Independent document examiner Sandra Ramsey Lines (search) said the memos looked like they had been produced on a computer using Microsoft Word software, which wasn't available when the documents were supposedly written in 1972 and 1973.
Lines, a document expert and fellow of the American Academy of Forensic Sciences (search), pointed to a superscript — a smaller, raised "th" in "111th Fighter Interceptor Squadron" — as evidence indicating forgery. Microsoft Word automatically inserts superscripts in the same style as the two on the memos obtained by CBS, she said.
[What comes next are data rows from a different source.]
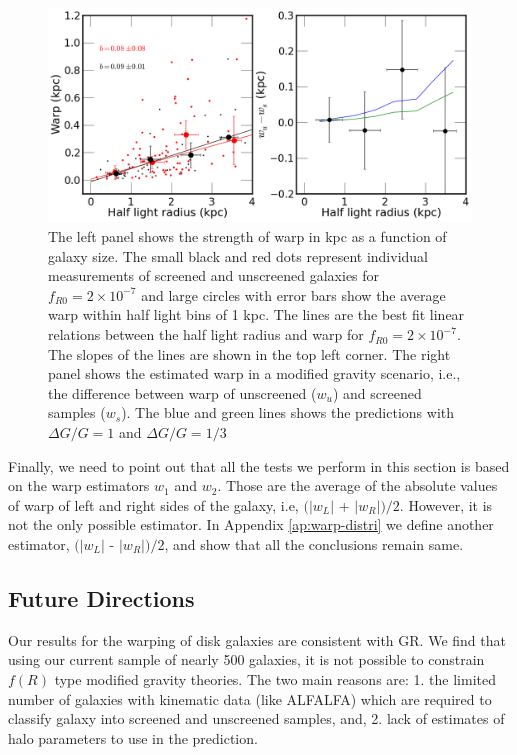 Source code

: \documentclass[useAMS,usenatbib,twocolumn]{mn2e}
\begin{document}
\begin{figure}
\begin{center}
\includegraphics[scale=0.43]{figures/size-warpness-kpc.png}
\caption{The left panel shows the strength of warp in kpc as a function of
galaxy size. The small black and red dots
represent individual measurements of screened and unscreened galaxies for
$f_{R0} = 2 \times10^{-7}$  and large circles
with error bars show the average warp within half light bins of 1 kpc.  The
lines are the best fit linear relations between
the half light radius and warp for $f_{R0} = 2 \times10^{-7}$. The slopes of
the lines are shown in the top left corner. The right panel shows the estimated
warp in a modified gravity scenario, i.e., the difference between warp
of unscreened
($w_u$) and screened samples ($w_s$). The blue and green lines shows the
predictions with $\Delta G/G = 1$ and $\Delta G/G = 1/3$}
\label{fig:size-warp-kpc}
\end{center}
\end{figure}



Finally, we need to point out that all the tests we perform in this section is
based on the warp estimators $w_1$ and $w_2$. Those are the average of the
absolute values of warp of left and right sides of the galaxy,
i.e, $(\left|w_L\right|$ + $\left|w_R\right|)/2$. However, it is not the only
possible estimator. In Appendix \ref{ap:warp-distri} we define another
estimator, $(\left|w_L\right|$ - $\left|w_R\right|)/2$, and show that all the
conclusions remain same.



 

\subsection{Future Directions}
Our results for the warping of disk galaxies are consistent with GR. 
We find that using our current sample of nearly 500 galaxies, 
it is not possible to constrain $f(R)$ type 
modified gravity theories.  
The two main reasons are: 1. the limited number of galaxies
with kinematic data (like ALFALFA) which are required to classify galaxy
into screened and unscreened samples, and, 2. lack of estimates of halo
parameters to use in the prediction.  
\end{document}
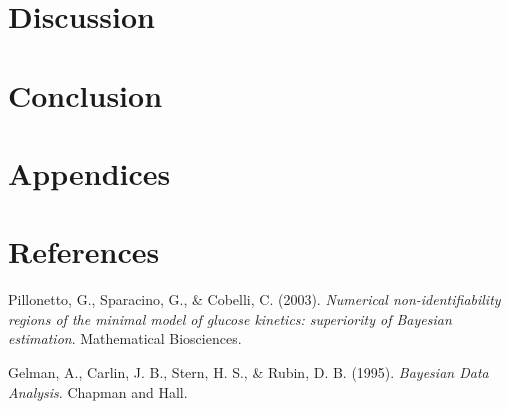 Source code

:\documentclass[a4paper,10pt]{report}
\begin{document}
\section{Discussion}


\section{Conclusion}


\section*{Appendices}


\section*{References}
\begin{thebibliography}{9}

Pillonetto, G., Sparacino, G., \& Cobelli, C. (2003).
\textit{Numerical non-identifiability regions of the minimal model of glucose kinetics: superiority of Bayesian estimation}.
Mathematical Biosciences.

Gelman, A., Carlin, J. B., Stern, H. S., \& Rubin, D. B. (1995).
\textit{Bayesian Data Analysis}.
Chapman and Hall.

\end{thebibliography}
\end{document}
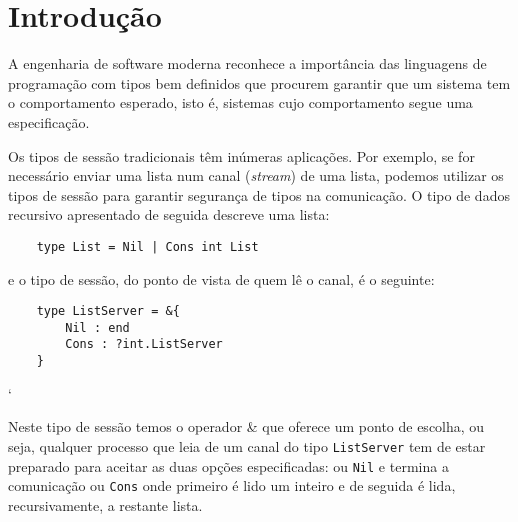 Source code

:
\section{Introdução}
\label{sec:intro}

A engenharia de software moderna reconhece a importância das linguagens de programação com tipos bem definidos que procurem garantir que um sistema tem o comportamento esperado, isto é, sistemas cujo comportamento segue uma especificação.



Os tipos de sessão tradicionais têm inúmeras aplicações. Por exemplo, se for necessário enviar uma lista num canal (\textit{stream}) de uma lista, podemos utilizar os tipos de sessão para garantir segurança de tipos na comunicação. O tipo de dados recursivo apresentado de seguida descreve uma lista:
\begin{lstlisting}
	type List = Nil | Cons int List
\end{lstlisting}
e o tipo de sessão, do ponto de vista de quem lê o canal, é o seguinte:
\begin{lstlisting}
	type ListServer = &{
		Nil : end
		Cons : ?int.ListServer
	}
\end{lstlisting}`

Neste tipo de sessão temos o operador \& que oferece um ponto de escolha, ou seja, qualquer processo que leia de um canal do tipo \lstinline"ListServer" tem de estar preparado para aceitar as duas opções especificadas: ou \lstinline"Nil" e termina a comunicação ou \lstinline"Cons" onde primeiro é lido um inteiro e de seguida é lida, recursivamente, a restante lista.

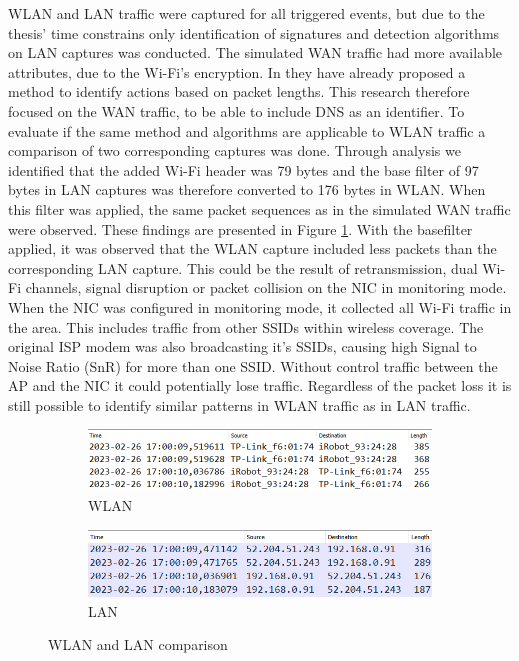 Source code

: \gls{WLAN} and \gls{LAN} traffic were captured for all triggered events, but due to the thesis' time constrains only identification of signatures and detection algorithms on \gls{LAN} captures was conducted. The simulated \gls{WAN} traffic had more available attributes, due to the \gls{Wi-Fi}'s encryption. In  \cite{pingpong_trimananda2020packet} they have already proposed a method to identify actions based on packet lengths. This research therefore focused on the \gls{WAN} traffic, to be able to include \gls{DNS} as an identifier. To evaluate if the same method and algorithms are applicable to \gls{WLAN} traffic a comparison of two corresponding captures was done. Through analysis we identified that the added \gls{Wi-Fi} header was 79 bytes and the base filter of 97 bytes in \gls{LAN} captures was therefore converted to 176 bytes in \gls{WLAN}. When this filter was applied, the same packet sequences as in the simulated \gls{WAN} traffic were observed. These findings are presented in Figure \ref{fig:WLANLANHeader}. With the basefilter applied, it was observed that the \gls{WLAN} capture included less packets than the corresponding \gls{LAN} capture. This could be the result of retransmission, dual \gls{Wi-Fi} channels, signal disruption or packet collision on the \gls{NIC} in monitoring mode. When the \gls{NIC} was configured in monitoring mode, it collected all \gls{Wi-Fi} traffic in the area. This includes traffic from other \gls{SSID}s within wireless coverage. The original \gls{ISP} modem was also broadcasting it's \gls{SSID}s, causing high Signal to Noise Ratio (SnR) for more than one \gls{SSID}. Without control traffic between the \gls{AP} and the \gls{NIC} it could potentially lose traffic. Regardless of the packet loss it is still possible to identify similar patterns in \gls{WLAN} traffic as in \gls{LAN} traffic. 

\begin{figure}[H]
    \centering
    \begin{subfigure}[b]{0.9\textwidth}
        \includegraphics[width=\textwidth]{figures/WLANLANComparison.png}
        \caption{\gls{WLAN}}
    \end{subfigure}
    \quad
    \begin{subfigure}[b]{0.9\textwidth}
        \includegraphics[width=\textwidth]{figures/LANWLANcomparison.png}
        \caption{\gls{LAN}}
    \end{subfigure}
    
    \caption{\gls{WLAN} and \gls{LAN} comparison}
    \label{fig:WLANLANHeader}
\end{figure}

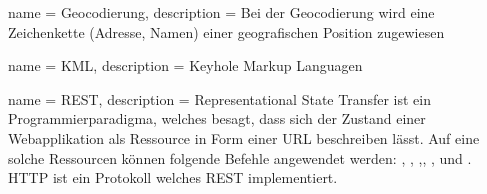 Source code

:  {
	name = Geocodierung,
	description = {Bei der Geocodierung wird eine Zeichenkette (Adresse, Namen) einer geografischen Position zugewiesen}
}

 {
	name = KML,
	description = {Keyhole Markup Languagen}
}

 {
	name = REST,
	description = {Representational State Transfer\cite{rest} ist ein Programmierparadigma, welches besagt, dass sich der Zustand einer Webapplikation als Ressource in Form einer URL beschreiben lässt. Auf eine solche Ressourcen können folgende Befehle angewendet werden: , , ,, ,  und . HTTP ist ein Protokoll welches REST implementiert.}
}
"I'm virtually certain these were computer-generated," Lines said after reviewing copies of the documents at her office in Paradise Valley, Ariz. She produced a nearly identical document using her computer's Microsoft Word software.
(Read the entire story at FOXNews)
I may not be a document specialist, but in the early 70's, there were very few typewriters capable of creating "a smaller, raised "th"" of the sort noted--only the IBM Selectric comes to mind. Any early 70s veterans out there remember seeing Selectrics on a clerk's desk? Awfully expensive typewriters at the time--it's hard to imagine an ANG unit would have one.